Nevertheless, issues that can increase the duration of a construction project include running out of materials, bad weather & potentially the cost of the workforce. Contractors need to manage the money coming and will get paid from the customer in instalments throughout the project. Albeit, this will depend on the stage of the project. 

Construction work is seasonal, which makes it difficult to know when a big project will come up next. Construction businesses have to be agile in managing their finances in case of down periods that can crop up during the year. 

Limited Sales

Construction companies will often have a limited number of projects. This is mainly due to the size of these projects. Projects for office buildings and government structures will take longer to complete, but the financial gain will be vital for the growth of a company.  A construction accountant’s role will be important with long-term projects as we previously mentioned, making sure the staff are fully paid each month.

Construction Accounting Best Practices

Detail, Detail, Detail

Construction accounting in the UK is governed under the Construction Industry Scheme (CIS). This scheme encourages contractors to collect taxes from their subcontractors on behalf of the government. A construction accountant will be your go to expert to make sure your business is compliant with the terms and conditions of the CIS scheme. 

Integrate Construction Accounting into Your Workflow

Construction accounting is all about consistency. You need to be using the latest accounting software to help submit your tax records. A construction company will need to update the software with expense reviews, cashflow updates, employee details & invoices of projects. 

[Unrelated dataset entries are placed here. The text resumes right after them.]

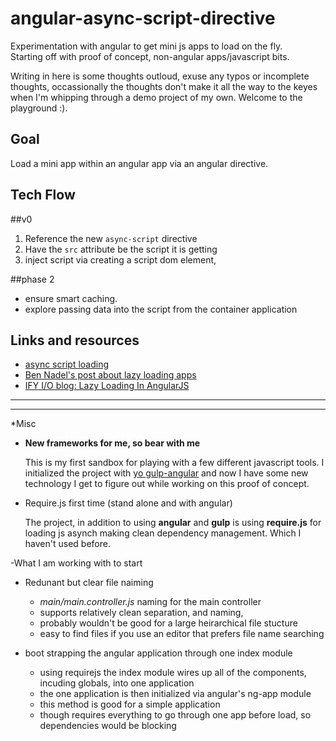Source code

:# angular-async-script-directive
Experimentation with angular to get mini js apps to load on the fly.  
Starting off with proof of concept, non-angular apps/javascript bits.  

Writing in here is some thoughts outloud, exuse any typos or incomplete thoughts,
occassionally the thoughts don't make it all the way to the keyes when I'm
whipping through a demo project of my own.  Welcome to the playground :).


## Goal

Load a mini app within an angular app via an angular directive.


## Tech Flow
##v0
1. Reference the new `async-script` directive
2. Have the `src` attribute be the script it is getting
3. inject script via creating a script dom element, 

##phase 2 
- ensure smart caching. 
- explore passing data into the script from the container application


## Links and resources
- [async script loading](http://www.html5rocks.com/en/tutorials/speed/script-loading/)
- [Ben Nadel's post about lazy loading apps](http://www.bennadel.com/blog/2553-loading-angularjs-components-after-your-application-has-been-bootstrapped.htm)
- [IFY I/O blog: Lazy Loading In AngularJS](http://ify.io/lazy-loading-in-angularjs/)



---------------------------
---------------------------

*Misc

- **New frameworks for me, so bear with me**

  This is my first sandbox for playing with a few different javascript tools.
  I initialized the project with [yo gulp-angular](https://github.com/Swiip/generator-gulp-angular)
  and now I have some new technology I get to figure out while working on this  proof of concept.

- Require.js first time (stand alone and with angular)

  The project, in addition to using **angular** and **gulp** is using **require.js** for loading js
  asynch making clean dependency management.  Which I haven't used before.

-What I am working with to start

  - Redunant but clear file naiming
    - *main/main.controller.js* naming for the main controller
    - supports relatively clean separation, and naming,
    - probably wouldn't be good for a large heirarchical file stucture
    - easy to find files if you use an editor that prefers file name searching

  - boot strapping the angular application through one index module
    - using requirejs the index module wires up all of the components, incuding globals, into
      one application
    - the one application is then initialized via angular's ng-app module
    - this method is good for a simple application
    - though requires everything to go through one app before load, so dependencies would be blocking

A best practice to manage this is to ask your construction accountant to update this weekly. By doing this, you will avoid missed expenses and minimise the risk. Majors has specialised accounting software that will help construction companies manage complex data and reporting requirements associated with construction projects. Using this software, you can send invoices, record material costs, and track expenses. This is crucial for the long term growth of your construction business. 

Avoid the Cash Flow Pitfall

Construction accounting comes with its own risks, which is the same for other industries too. Here is a scenario for you to contemplate. A client wants to build a new building but halfway through the project, the client runs out of money. As a construction company, you might only get a small part of the total fee which has been spent on existing materials. 

If your business isn’t prepared for a situation similar to this, then this will impact the long-term growth of the business. It’s integral that construction businesses maintain a consistent flow of cash, take on projects that are feasible and have confidence that the client can meet payments regularly. 

Top Tip: Regularly invoice the client & secure payments upfront for material costs & paying your workforce.

Build your Construction Business for the Future

Having a strong foundation will help with the stability of your business. This is where employing a construction accountant will be important. They will keep you on track and take care of everything for you. At Majors, we have a team of experienced construction accountants who are experts in dealing with the challenges of the construction industry. We will take care of the numbers whilst your workforce goes out to finish each project to the best of their ability.